[Given records]
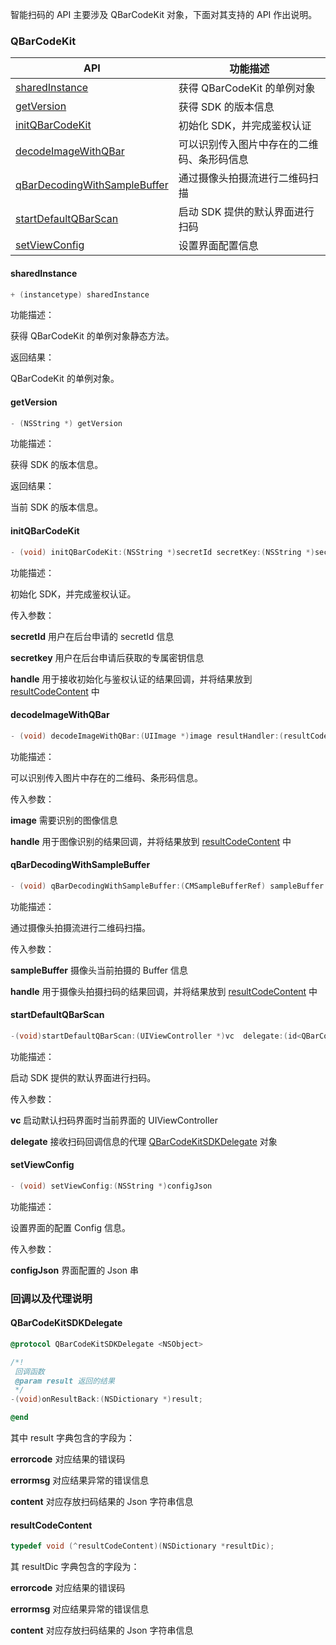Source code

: 智能扫码的 API 主要涉及 QBarCodeKit 对象，下面对其支持的 API 作出说明。

### QBarCodeKit

| API                                                          | 功能描述                                   |
| ------------------------------------------------------------ | ------------------------------------------ |
| [sharedInstance](#sharedInstance)                            | 获得 QBarCodeKit 的单例对象                  |
| [getVersion](#getVersion)                                    | 获得 SDK 的版本信息                          |
| [initQBarCodeKit](#initQBarCodeKit)                          | 初始化 SDK，并完成鉴权认证                  |
| [decodeImageWithQBar](#decodeImageWithQBar)                  | 可以识别传入图片中存在的二维码、条形码信息 |
| [qBarDecodingWithSampleBuffer](#qBarDecodingWithSampleBuffer) | 通过摄像头拍摄流进行二维码扫描             |
| [startDefaultQBarScan](#startDefaultQBarScan)                | 启动 SDK 提供的默认界面进行扫码              |
| [setViewConfig](#setViewConfig)                              | 设置界面配置信息                           |

#### sharedInstance

```objective-c
+ (instancetype) sharedInstance 
```

功能描述：

获得 QBarCodeKit 的单例对象静态方法。

返回结果：

QBarCodeKit 的单例对象。



#### getVersion

```objective-c
- (NSString *) getVersion 
```

功能描述：

获得 SDK 的版本信息。

返回结果：

当前 SDK 的版本信息。



#### initQBarCodeKit

```objective-c
- (void) initQBarCodeKit:(NSString *)secretId secretKey:(NSString *)secretkey resultHandle:(resultCodeContent)handle 
```

功能描述：

初始化 SDK，并完成鉴权认证。

传入参数：

**secretId** 用户在后台申请的 secretId 信息

**secretkey** 用户在后台申请后获取的专属密钥信息

**handle** 用于接收初始化与鉴权认证的结果回调，并将结果放到 [resultCodeContent](#resultCodeContent) 中



#### decodeImageWithQBar

```objective-c
- (void) decodeImageWithQBar:(UIImage *)image resultHandler:(resultCodeContent)handle
```

功能描述：

可以识别传入图片中存在的二维码、条形码信息。

传入参数：

**image** 需要识别的图像信息

**handle** 用于图像识别的结果回调，并将结果放到 [resultCodeContent](#resultCodeContent) 中



#### qBarDecodingWithSampleBuffer

```objective-c
- (void) qBarDecodingWithSampleBuffer:(CMSampleBufferRef) sampleBuffer resuldHandle:(resultCodeContent)handle
```

功能描述：

通过摄像头拍摄流进行二维码扫描。

传入参数：

**sampleBuffer** 摄像头当前拍摄的 Buffer 信息

**handle** 用于摄像头拍摄扫码的结果回调，并将结果放到 [resultCodeContent](#resultCodeContent) 中	



#### startDefaultQBarScan

```objective-c
-(void)startDefaultQBarScan:(UIViewController *)vc  delegate:(id<QBarCodeKitSDKDelegate>)delegate 
```

功能描述：

启动 SDK 提供的默认界面进行扫码。

传入参数：

**vc** 启动默认扫码界面时当前界面的 UIViewController

**delegate** 接收扫码回调信息的代理 [QBarCodeKitSDKDelegate](#QBarCodeKitSDKDelegate) 对象



#### setViewConfig

```objective-c
- (void) setViewConfig:(NSString *)configJson
```

功能描述：

设置界面的配置 Config 信息。

传入参数：

**configJson** 界面配置的 Json 串



### 回调以及代理说明

#### QBarCodeKitSDKDelegate

```objective-c
@protocol QBarCodeKitSDKDelegate <NSObject>

/*!
 回调函数
 @param result 返回的结果
 */
-(void)onResultBack:(NSDictionary *)result;

@end
```

其中 result 字典包含的字段为：

**errorcode** 对应结果的错误码

**errormsg** 对应结果异常的错误信息

**content** 对应存放扫码结果的 Json 字符串信息



#### resultCodeContent

```objective-c
typedef void (^resultCodeContent)(NSDictionary *resultDic);
```

其 resultDic 字典包含的字段为：

**errorcode** 对应结果的错误码

**errormsg** 对应结果异常的错误信息

**content** 对应存放扫码结果的 Json 字符串信息
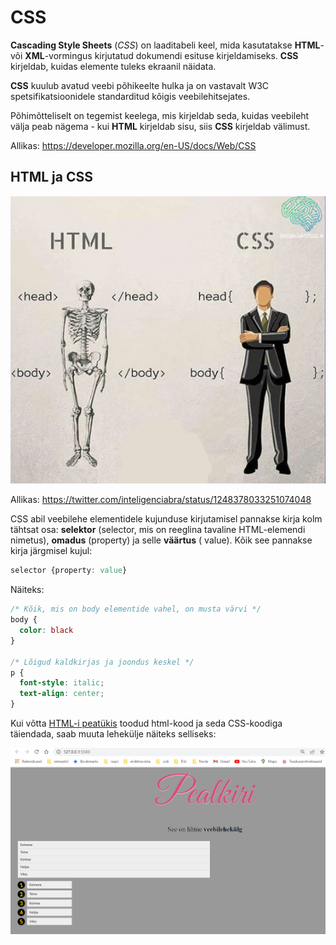 # CSS

**Cascading Style Sheets** (*CSS*) on laaditabeli keel, mida kasutatakse **HTML**- või **XML**-vormingus kirjutatud dokumendi esituse kirjeldamiseks. **CSS** kirjeldab, kuidas elemente tuleks ekraanil näidata.

**CSS** kuulub avatud veebi põhikeelte hulka ja on vastavalt W3C spetsifikatsioonidele standarditud kõigis veebilehitsejates.

Põhimõtteliselt on tegemist keelega, mis kirjeldab seda, kuidas veebileht välja peab nägema - kui **HTML** kirjeldab sisu, siis **CSS** kirjeldab välimust.

Allikas: https://developer.mozilla.org/en-US/docs/Web/CSS


## HTML ja CSS

![CSS](CSS.png)

Allikas: https://twitter.com/inteligenciabra/status/1248378033251074048

CSS abil veebilehe elementidele kujunduse kirjutamisel pannakse kirja kolm tähtsat osa: **selektor** (selector, mis on reeglina tavaline HTML-elemendi nimetus), **omadus** (property) ja selle **väärtus** ( value). Kõik see pannakse kirja järgmisel kujul:

```css
selector {property: value}
```

Näiteks:
```css
/* Kõik, mis on body elementide vahel, on musta värvi */
body {
  color: black
}

/* Lõigud kaldkirjas ja joondus keskel */
p {
  font-style: italic;
  text-align: center;
}
```

Kui võtta [HTML-i peatükis](../HTML/about.md) toodud html-kood ja seda CSS-koodiga täiendada, saab muuta lehekülje näiteks selliseks:

![HTML koos CSS-ga](HTMLwithCSS.png)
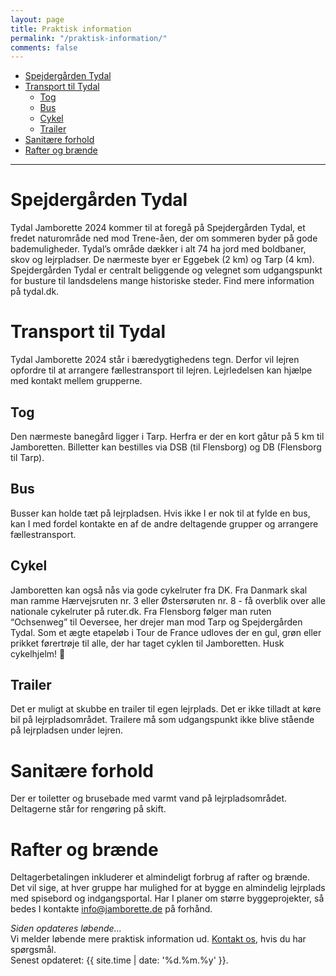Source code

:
 ```yaml
---
layout: page
title: Praktisk information
permalink: "/praktisk-information/"
comments: false
---
```


- [Spejdergården Tydal](#spejdergården-tydal)
- [Transport til Tydal](#transport-til-tydal)
  - [Tog](#tog)
  - [Bus](#bus)
  - [Cykel](#cykel)
  - [Trailer](#trailer)
- [Sanitære forhold](#sanitære-forhold)
- [Rafter og brænde](#rafter-og-brænde)

---

# Spejdergården Tydal
Tydal Jamborette 2024 kommer til at foregå på Spejdergården Tydal, et fredet naturområde ned mod Trene-åen, der om sommeren byder på gode bademuligheder. Tydal’s område dækker i alt 74 ha jord med boldbaner, skov og lejrpladser.
De nærmeste byer er Eggebek (2 km) og Tarp (4 km). Spejdergården Tydal er centralt beliggende og velegnet som udgangspunkt for busture til landsdelens mange historiske steder.
Find mere information på tydal.dk.
# Transport til Tydal
Tydal Jamborette 2024 står i bæredygtighedens tegn. Derfor vil lejren opfordre til at arrangere fællestransport til lejren. Lejrledelsen kan hjælpe med kontakt mellem grupperne.
## Tog
Den nærmeste banegård ligger i Tarp. Herfra er der en kort gåtur på 5 km til Jamboretten. Billetter kan bestilles via DSB (til Flensborg) og DB (Flensborg til Tarp).
## Bus
Busser kan holde tæt på lejrpladsen. Hvis ikke I er nok til at fylde en bus, kan I med fordel kontakte en af de andre deltagende grupper og arrangere fællestransport.
## Cykel
Jamboretten kan også nås via gode cykelruter fra DK. Fra Danmark skal man ramme Hærvejsruten nr. 3 eller Østersøruten nr. 8 - få overblik over alle nationale cykelruter på ruter.dk. Fra Flensborg følger man ruten “Ochsenweg” til Oeversee, her drejer man mod Tarp og Spejdergården Tydal. Som et ægte etapeløb i Tour de France udloves der en gul, grøn eller prikket førertrøje til alle, der har taget cyklen til Jamboretten. Husk cykelhjelm! 🚴
## Trailer
Det er muligt at skubbe en trailer til egen lejrplads. Det er ikke tilladt at køre bil på lejrpladsområdet. Trailere må som udgangspunkt ikke blive stående på lejrpladsen under lejren.
# Sanitære forhold
Der er toiletter og brusebade med varmt vand på lejrpladsområdet. Deltagerne står for rengøring på skift.
# Rafter og brænde
Deltagerbetalingen inkluderer et almindeligt forbrug af rafter og brænde. Det vil sige, at hver gruppe har mulighed for at bygge en almindelig lejrplads med spisebord og indgangsportal. Har I planer om større byggeprojekter, så bedes I kontakte [info@jamborette.de](mailto:info@jamborette.de) på forhånd.

<div class="jumbotron mt-5">
<i>Siden opdateres løbende...</i>
<br>
Vi melder løbende mere praktisk information ud. <a href="/kontakt/">Kontakt os</a>, hvis du har spørgsmål.
<br>
Senest opdateret: {{ site.time | date: '%d.%m.%y' }}.
</div>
[/Given records]
The problem:
Scan the listing above. Collect all lines with the word "Sanitære".

Response to this task:
- [Sanitære forhold](#sanitære-forhold)
# Sanitære forhold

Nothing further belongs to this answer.